> **Data in this exercise**
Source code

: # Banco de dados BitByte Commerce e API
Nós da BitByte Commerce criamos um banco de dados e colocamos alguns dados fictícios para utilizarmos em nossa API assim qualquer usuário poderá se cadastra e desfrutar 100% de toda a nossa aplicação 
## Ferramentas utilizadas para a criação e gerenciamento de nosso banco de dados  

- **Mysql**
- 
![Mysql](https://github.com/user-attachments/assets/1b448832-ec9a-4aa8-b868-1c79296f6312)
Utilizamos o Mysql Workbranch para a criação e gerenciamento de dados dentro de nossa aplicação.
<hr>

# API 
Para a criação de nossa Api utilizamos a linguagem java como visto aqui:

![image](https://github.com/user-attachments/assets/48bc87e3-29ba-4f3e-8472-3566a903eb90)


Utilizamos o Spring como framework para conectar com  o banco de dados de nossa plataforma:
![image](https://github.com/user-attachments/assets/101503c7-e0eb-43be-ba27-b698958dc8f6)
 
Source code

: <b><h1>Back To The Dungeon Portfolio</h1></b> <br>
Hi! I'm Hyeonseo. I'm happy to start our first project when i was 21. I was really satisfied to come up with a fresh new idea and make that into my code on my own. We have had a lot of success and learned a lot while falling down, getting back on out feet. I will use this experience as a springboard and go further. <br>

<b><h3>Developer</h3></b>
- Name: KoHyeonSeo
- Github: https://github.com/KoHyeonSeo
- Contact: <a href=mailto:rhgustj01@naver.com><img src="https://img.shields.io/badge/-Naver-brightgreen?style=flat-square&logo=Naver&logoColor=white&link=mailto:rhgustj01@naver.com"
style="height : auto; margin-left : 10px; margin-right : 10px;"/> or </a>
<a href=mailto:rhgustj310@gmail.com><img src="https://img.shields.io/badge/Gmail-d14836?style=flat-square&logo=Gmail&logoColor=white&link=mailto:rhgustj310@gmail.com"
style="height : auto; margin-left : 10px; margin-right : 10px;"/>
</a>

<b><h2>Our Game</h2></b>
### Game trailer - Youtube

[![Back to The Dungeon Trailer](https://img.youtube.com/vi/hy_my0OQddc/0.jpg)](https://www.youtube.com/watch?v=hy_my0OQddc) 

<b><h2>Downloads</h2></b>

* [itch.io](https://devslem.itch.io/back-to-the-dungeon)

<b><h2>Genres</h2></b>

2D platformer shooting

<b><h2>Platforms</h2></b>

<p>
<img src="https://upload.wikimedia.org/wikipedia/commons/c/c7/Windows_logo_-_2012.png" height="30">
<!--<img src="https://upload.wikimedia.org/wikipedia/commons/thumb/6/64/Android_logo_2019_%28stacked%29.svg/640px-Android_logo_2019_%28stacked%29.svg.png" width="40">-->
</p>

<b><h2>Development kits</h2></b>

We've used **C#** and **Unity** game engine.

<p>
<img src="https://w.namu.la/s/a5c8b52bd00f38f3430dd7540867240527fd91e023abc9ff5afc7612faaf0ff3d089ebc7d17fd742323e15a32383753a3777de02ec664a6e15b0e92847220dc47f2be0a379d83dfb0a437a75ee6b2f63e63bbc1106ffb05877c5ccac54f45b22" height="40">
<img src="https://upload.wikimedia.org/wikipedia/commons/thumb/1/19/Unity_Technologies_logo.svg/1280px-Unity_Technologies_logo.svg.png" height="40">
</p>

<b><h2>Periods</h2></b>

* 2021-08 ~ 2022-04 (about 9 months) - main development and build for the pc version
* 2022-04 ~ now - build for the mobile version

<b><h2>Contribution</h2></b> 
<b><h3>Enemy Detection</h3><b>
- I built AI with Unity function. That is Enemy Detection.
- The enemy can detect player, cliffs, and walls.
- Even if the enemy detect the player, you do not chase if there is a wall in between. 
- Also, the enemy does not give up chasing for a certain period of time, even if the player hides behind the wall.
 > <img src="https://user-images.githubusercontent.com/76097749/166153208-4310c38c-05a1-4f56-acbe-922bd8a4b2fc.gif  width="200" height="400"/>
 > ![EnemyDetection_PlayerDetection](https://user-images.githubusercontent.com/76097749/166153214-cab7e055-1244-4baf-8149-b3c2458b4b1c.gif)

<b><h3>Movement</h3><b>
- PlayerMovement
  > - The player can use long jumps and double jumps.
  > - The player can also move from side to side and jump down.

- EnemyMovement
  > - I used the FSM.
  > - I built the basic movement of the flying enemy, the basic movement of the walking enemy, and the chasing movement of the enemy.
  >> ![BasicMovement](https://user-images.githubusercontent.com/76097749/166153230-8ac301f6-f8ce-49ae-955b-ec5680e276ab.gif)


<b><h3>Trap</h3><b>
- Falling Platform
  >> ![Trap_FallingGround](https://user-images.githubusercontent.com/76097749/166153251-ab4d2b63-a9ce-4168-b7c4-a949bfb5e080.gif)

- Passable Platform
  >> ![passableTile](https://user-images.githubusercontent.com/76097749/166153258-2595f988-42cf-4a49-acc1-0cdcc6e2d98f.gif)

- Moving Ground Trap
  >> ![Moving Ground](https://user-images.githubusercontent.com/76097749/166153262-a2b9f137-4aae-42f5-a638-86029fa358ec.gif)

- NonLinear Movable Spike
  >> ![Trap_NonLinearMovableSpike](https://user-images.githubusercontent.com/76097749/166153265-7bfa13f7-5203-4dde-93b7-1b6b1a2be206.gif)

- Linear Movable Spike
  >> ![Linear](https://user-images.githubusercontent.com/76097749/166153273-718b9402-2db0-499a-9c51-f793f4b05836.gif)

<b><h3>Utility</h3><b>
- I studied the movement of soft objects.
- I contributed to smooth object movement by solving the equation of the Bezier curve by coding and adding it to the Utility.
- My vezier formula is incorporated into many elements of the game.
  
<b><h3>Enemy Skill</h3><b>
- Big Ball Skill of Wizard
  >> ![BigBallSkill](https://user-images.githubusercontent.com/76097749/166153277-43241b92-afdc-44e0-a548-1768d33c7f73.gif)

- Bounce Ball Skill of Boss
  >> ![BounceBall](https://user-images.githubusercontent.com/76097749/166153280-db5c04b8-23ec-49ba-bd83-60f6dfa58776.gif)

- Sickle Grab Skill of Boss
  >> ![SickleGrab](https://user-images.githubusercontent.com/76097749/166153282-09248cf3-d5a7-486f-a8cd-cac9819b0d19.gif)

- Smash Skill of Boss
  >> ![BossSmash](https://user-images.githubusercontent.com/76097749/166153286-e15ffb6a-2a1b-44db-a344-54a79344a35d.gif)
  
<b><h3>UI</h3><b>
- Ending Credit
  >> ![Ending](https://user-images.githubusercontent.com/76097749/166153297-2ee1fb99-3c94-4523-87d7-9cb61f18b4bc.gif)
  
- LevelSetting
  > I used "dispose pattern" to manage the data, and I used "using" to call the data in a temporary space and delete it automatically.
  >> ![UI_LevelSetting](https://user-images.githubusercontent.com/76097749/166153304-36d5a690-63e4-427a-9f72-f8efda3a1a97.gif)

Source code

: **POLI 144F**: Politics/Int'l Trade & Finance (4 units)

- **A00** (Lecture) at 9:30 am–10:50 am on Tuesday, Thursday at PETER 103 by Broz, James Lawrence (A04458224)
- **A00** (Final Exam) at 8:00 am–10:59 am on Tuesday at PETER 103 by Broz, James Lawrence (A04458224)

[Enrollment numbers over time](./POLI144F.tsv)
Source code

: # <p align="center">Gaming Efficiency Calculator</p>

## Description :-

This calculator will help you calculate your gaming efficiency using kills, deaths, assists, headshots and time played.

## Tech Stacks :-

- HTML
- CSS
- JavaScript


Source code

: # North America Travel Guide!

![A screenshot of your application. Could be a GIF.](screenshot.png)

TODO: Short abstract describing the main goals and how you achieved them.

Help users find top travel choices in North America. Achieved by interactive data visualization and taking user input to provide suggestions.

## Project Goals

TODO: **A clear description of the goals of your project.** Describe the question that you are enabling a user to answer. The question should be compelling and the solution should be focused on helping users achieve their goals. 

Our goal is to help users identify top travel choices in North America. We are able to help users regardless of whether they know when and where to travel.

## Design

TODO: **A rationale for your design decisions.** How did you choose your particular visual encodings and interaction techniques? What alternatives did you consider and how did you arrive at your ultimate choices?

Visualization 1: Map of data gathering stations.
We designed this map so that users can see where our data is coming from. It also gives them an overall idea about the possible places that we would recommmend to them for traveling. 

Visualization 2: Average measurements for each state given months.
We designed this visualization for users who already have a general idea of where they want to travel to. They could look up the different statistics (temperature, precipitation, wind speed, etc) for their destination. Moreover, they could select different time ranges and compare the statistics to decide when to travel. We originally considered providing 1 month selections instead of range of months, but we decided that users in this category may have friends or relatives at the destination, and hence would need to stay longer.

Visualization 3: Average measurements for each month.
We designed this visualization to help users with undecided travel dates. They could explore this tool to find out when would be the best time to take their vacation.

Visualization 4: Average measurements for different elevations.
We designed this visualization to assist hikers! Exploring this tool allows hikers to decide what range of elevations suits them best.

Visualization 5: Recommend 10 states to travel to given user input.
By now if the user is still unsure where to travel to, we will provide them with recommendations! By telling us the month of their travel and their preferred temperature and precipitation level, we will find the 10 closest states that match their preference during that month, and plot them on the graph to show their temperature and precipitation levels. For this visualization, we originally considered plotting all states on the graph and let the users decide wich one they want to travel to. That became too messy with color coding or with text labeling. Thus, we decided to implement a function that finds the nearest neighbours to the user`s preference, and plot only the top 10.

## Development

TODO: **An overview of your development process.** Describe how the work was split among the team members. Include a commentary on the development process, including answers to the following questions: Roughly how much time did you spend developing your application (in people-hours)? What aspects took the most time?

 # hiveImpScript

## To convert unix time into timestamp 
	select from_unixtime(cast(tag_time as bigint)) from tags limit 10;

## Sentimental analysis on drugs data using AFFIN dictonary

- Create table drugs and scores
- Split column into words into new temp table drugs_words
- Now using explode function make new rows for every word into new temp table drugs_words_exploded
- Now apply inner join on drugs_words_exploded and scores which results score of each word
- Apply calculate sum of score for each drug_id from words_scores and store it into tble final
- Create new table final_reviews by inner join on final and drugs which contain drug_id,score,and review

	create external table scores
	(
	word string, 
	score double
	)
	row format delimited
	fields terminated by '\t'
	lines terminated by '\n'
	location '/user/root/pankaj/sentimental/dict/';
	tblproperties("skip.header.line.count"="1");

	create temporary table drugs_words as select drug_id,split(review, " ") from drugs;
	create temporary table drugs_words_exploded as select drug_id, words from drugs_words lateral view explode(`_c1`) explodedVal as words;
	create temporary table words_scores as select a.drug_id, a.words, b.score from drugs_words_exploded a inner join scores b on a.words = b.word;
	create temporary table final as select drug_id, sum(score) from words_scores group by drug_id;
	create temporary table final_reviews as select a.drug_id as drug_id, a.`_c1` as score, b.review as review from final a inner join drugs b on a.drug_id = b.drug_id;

> **What is expected**
The stretch of entries above that starts with the line containing "- NonLinear Movable Spike" and goes on through the line containing "- I contributed" is to be transcribed exactly, and no other line is to be transcribed.

> **Exercise output**
- NonLinear Movable Spike
  >> ![Trap_NonLinearMovableSpike](https://user-images.githubusercontent.com/76097749/166153265-7bfa13f7-5203-4dde-93b7-1b6b1a2be206.gif)

- Linear Movable Spike
  >> ![Linear](https://user-images.githubusercontent.com/76097749/166153273-718b9402-2db0-499a-9c51-f793f4b05836.gif)

<b><h3>Utility</h3><b>
- I studied the movement of soft objects.
- I contributed to smooth object movement by solving the equation of the Bezier curve by coding and adding it to the Utility.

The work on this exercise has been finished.